SOHO 2021: Survival Update From MAIA Trial on Daratumumab-Based Therapy in Myeloma
Posted: Monday, September 13, 2021
During the 2021 Society of Hematologic Oncology (SOHO) Annual Meeting, Robert Orlowski, MD, of The University of Texas MD Anderson Cancer Center, Houston, and colleagues presented updated long-term survival data from the phase III MAIA trial in patients with transplant-ineligible, newly diagnosed multiple myeloma (Abstract MM-155). These investigators observed improved progression-free and overall survival in patients administered the monoclonal antibody daratumumab plus lenalidomide and dexamethasone, compared with lenalidomide and dexamethasone alone, with a 47% risk reduction in disease progression and death.
“Together with the overall survival benefit observed in ALCYONE, these results support using front-line daratumumab-based regimens to maximize progression-free survival for optimal long-term outcomes,” the investigators concluded.

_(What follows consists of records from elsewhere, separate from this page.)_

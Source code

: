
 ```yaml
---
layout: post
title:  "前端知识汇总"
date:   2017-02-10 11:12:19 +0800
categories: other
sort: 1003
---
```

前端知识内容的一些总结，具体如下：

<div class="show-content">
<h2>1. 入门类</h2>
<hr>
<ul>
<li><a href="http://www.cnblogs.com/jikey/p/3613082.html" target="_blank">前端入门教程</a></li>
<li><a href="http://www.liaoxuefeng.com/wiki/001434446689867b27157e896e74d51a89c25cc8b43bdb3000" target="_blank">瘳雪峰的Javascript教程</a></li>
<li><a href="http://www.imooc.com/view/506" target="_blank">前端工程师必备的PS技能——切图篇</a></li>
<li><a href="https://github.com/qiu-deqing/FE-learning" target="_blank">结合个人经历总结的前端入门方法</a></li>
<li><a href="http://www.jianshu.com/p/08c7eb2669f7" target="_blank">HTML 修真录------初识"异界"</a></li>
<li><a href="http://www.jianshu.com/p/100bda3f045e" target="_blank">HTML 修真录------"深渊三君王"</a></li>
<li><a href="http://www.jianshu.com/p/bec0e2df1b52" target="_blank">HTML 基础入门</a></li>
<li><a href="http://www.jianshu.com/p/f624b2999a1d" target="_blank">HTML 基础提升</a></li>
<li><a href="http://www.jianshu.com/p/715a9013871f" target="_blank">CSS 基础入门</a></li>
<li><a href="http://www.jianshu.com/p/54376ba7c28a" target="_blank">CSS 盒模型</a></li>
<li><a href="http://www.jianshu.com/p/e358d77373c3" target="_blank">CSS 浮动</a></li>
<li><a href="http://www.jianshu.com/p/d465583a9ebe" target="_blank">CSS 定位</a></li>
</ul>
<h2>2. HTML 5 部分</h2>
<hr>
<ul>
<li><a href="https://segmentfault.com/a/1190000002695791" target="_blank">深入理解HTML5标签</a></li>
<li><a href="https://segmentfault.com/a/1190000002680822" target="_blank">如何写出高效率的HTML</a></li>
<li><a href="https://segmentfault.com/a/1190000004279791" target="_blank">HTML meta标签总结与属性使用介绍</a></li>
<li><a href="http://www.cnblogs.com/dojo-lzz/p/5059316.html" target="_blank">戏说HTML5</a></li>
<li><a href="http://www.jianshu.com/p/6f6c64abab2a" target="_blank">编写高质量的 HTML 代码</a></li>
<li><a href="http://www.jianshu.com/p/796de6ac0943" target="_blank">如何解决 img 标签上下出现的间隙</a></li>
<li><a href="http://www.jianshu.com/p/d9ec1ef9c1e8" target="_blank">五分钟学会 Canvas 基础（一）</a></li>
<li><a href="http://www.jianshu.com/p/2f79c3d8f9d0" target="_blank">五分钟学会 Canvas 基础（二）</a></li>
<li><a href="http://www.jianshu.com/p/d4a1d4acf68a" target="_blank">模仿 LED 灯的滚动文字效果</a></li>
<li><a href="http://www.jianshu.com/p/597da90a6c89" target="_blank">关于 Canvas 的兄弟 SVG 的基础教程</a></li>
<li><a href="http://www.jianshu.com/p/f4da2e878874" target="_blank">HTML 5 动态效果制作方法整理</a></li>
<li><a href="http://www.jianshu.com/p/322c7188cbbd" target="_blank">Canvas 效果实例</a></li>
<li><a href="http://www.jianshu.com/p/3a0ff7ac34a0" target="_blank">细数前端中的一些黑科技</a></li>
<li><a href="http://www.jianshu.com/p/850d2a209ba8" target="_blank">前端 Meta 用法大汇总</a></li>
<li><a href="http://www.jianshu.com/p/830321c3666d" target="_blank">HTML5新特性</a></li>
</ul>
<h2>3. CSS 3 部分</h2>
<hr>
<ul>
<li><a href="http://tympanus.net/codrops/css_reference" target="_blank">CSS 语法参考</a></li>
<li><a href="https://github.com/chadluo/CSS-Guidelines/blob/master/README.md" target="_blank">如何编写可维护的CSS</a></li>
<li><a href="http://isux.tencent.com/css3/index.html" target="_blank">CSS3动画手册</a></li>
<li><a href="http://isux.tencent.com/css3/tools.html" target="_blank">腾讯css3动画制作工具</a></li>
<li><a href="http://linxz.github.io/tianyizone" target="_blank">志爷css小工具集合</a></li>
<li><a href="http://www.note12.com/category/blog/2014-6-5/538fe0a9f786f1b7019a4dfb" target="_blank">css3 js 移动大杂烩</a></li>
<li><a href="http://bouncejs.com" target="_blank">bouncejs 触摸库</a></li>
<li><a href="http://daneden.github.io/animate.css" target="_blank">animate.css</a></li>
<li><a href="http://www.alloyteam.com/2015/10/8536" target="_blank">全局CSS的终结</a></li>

This study focused on patients with transplant-ineligible, newly diagnosed multiple myeloma who were randomly assigned to receive lenalidomide and dexamethasone with (n = 368) or without (n = 369) daratumumab. Treatment was continued until disease progression or unacceptable toxicity.
The median follow-up was 56.2 months. Although the median overall survival was not reached in either arm, the risk of death was significantly reduced for patients given daratumumab (P = .0013). The median progression-free survival with lenalidomide and dexamethasone alone was 34.4 months, but it was not reached for individuals given daratumumab (P < .0001). However, the estimated 5-year progression-free survival rate for participants receiving daratumumab was 52.7%, and the estimate for those not given the monoclonal antibody was 28.7%; the overall response rates were 92.9% and 81.6%, respectively.
Treatment-emergent adverse events such as neutropenia, pneumonia, anemia, and lymphopenia affected 54.1%, 19.2%, 16.8%, and 16.5% of participants given daratumumab, versus 37.0%, 10.7%, 21.6%, and 11.2% of patients given lenalidomide and dexamethasone alone, respectively. Notably, no new safety signals were identified.
Disclosure: No disclosure information was provided.